* Task requirements:
Identify each line below that contains the word "project", and copy it out.

* Stored data:
-*-*-
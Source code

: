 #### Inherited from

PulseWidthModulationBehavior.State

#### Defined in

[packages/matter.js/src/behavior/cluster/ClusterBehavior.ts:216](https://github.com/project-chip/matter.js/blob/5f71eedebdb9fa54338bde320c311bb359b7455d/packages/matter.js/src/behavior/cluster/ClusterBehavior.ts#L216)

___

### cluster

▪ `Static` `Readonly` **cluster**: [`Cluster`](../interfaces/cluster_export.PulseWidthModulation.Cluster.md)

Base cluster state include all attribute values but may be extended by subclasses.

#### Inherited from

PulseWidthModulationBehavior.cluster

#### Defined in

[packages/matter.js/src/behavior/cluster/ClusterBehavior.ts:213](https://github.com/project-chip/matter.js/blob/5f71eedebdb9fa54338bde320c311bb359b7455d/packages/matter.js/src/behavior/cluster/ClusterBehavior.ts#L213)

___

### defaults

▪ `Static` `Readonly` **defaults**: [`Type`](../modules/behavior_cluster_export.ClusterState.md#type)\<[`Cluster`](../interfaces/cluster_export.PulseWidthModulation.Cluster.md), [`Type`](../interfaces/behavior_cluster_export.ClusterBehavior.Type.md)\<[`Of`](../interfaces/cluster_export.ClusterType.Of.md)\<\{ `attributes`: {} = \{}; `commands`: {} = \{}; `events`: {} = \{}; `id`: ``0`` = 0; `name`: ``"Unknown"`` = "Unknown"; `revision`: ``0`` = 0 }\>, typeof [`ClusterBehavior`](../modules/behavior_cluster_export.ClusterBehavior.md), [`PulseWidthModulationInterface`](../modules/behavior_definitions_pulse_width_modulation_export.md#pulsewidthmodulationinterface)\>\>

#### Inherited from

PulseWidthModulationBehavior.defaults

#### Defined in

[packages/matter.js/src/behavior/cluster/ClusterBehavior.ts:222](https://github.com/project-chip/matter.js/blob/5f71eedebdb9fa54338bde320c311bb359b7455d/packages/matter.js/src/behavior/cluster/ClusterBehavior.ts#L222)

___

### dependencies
-*-*-
* Solution:
[packages/matter.js/src/behavior/cluster/ClusterBehavior.ts:216](https://github.com/project-chip/matter.js/blob/5f71eedebdb9fa54338bde320c311bb359b7455d/packages/matter.js/src/behavior/cluster/ClusterBehavior.ts#L216)
[packages/matter.js/src/behavior/cluster/ClusterBehavior.ts:213](https://github.com/project-chip/matter.js/blob/5f71eedebdb9fa54338bde320c311bb359b7455d/packages/matter.js/src/behavior/cluster/ClusterBehavior.ts#L213)
[packages/matter.js/src/behavior/cluster/ClusterBehavior.ts:222](https://github.com/project-chip/matter.js/blob/5f71eedebdb9fa54338bde320c311bb359b7455d/packages/matter.js/src/behavior/cluster/ClusterBehavior.ts#L222)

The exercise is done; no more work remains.